Recently the TA VIE project was presented at the last congress of American Society for Engineering Education (ASEE) 2019, this annual xonference and exposition is the only conference dedicated to all disciplines of engineering education. It is committed to fostering the exchange of ideas, enhancing teaching methods and curriculum, and providing prime networking opportunities for engineering and technology education stakeholders such as deans, faculty members and industry and government representatives
The following abstract is part of the article presented by TA VIE team in the framework of the conference:
This work-in-progress paper presents a newly launched EU-project, TA VIE: Tools for Enhancing and Assessing the Value of International Experience for Engineers. The project is a three-year collaboration between technical faculty at universities in Spain, France, Italy, Hungary and Sweden, with associate partners representing industry, consultants, educational organizations and student bodies. As a rationale for the project lies a recognition of two facts: the ever-increasing need for global competence among engineering graduates and professionals, and the still overwhelming reliance on structural indicators to gauge internationalization, as opposed to means to objectively and reliably measure qualitative outcomes of internationalization and learning activities for global competence.
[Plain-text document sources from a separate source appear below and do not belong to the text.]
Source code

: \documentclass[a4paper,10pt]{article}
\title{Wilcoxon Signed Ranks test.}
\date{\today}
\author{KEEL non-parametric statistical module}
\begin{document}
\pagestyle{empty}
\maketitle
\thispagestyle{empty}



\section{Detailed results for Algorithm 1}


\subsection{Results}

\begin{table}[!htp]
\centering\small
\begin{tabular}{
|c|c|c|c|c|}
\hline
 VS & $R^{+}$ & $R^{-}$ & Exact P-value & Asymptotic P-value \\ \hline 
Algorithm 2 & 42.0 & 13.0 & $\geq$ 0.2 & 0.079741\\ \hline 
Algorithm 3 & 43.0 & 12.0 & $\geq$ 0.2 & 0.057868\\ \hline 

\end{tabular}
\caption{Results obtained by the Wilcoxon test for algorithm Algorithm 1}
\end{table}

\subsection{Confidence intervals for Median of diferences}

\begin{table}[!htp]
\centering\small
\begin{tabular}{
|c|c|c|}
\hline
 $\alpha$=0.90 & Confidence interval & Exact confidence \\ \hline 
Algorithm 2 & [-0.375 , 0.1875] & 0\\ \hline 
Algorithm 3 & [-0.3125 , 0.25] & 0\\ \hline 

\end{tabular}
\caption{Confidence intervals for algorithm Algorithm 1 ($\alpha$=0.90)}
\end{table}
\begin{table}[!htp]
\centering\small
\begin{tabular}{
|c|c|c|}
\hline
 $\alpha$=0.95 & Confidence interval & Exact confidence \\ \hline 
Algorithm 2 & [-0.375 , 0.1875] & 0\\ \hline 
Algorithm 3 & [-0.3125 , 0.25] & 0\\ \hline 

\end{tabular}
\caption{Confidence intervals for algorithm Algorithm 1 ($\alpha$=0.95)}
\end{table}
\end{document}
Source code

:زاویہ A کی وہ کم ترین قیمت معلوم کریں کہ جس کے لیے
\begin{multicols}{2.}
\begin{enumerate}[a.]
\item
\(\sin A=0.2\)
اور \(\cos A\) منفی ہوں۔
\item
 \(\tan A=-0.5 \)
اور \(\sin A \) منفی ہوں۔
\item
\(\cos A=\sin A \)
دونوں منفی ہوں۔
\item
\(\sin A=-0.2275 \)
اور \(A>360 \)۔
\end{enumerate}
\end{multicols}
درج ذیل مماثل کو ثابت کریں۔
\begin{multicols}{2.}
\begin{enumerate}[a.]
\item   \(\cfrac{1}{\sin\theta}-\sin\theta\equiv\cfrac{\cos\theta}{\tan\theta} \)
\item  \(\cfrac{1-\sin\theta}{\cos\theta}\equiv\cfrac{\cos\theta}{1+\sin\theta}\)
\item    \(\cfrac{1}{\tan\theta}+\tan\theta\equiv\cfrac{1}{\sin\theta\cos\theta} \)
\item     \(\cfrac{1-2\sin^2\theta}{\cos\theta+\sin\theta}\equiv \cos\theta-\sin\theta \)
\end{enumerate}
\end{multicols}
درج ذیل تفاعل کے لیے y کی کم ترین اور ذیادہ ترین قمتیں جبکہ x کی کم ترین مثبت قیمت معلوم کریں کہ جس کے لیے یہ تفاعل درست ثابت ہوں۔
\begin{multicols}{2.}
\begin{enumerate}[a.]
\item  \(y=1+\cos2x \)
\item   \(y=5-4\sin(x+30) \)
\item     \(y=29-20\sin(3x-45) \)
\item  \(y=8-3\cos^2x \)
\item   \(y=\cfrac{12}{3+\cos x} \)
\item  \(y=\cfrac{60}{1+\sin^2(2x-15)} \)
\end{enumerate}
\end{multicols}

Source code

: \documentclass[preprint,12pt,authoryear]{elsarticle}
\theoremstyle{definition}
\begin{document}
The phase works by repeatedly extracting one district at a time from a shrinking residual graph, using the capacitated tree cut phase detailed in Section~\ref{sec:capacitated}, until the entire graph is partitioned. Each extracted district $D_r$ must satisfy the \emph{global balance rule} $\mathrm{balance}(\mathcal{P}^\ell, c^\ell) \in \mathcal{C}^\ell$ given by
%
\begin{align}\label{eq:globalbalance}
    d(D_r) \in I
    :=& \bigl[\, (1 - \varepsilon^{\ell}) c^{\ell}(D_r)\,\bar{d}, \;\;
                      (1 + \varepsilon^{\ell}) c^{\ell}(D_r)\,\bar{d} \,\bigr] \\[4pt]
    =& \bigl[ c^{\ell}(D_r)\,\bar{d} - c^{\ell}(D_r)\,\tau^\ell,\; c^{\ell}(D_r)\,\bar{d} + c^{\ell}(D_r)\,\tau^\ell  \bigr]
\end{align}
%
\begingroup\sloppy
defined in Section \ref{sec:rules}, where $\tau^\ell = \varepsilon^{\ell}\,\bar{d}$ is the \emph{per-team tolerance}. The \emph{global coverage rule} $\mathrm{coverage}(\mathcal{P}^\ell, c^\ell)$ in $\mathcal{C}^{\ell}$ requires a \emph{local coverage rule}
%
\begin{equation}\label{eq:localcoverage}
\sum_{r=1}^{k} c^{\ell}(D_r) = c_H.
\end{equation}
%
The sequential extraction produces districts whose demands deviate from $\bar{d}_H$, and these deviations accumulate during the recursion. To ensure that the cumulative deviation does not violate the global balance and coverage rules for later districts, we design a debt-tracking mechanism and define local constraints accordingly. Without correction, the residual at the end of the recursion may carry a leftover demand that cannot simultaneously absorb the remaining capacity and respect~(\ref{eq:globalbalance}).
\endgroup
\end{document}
The project has four specific objectives: 1. To identify the global competence (knowledge, skills and attitudes) needed by engineers. 2. To develop a robust toolkit with which institutions of higher education, companies and organizations can assess individual global competence, and so also measure the effect and effectiveness of training and international mobility. 3. Develop innovative and effective teaching and training strategies for students in higher education, focusing on curriculum design and making better use of the many already existing opportunities for embedded mobility and collaboration. 4. Develop strategies and ways of valorising the competence of engineers with global competence, to promote employability. The project’s rationale and specific objectives may seem straightforward and in line with international educational trends of the last decades, however, while primarily aimed at introducing the project, the paper wishes to problematize it. The project is situated within a very specific EU context. Questions are raised about what understanding of the rationale and objectives the project partners, coming from countries with significant political and socioeconomic differences, bring to the project. If global competency for engineers is indeed the ability to “work effectively with people who define problems differently”, the project would seem to have, as its very first challenge, to find ways of making the collaboration and its objectives meaningful both at the local, national and EU levels.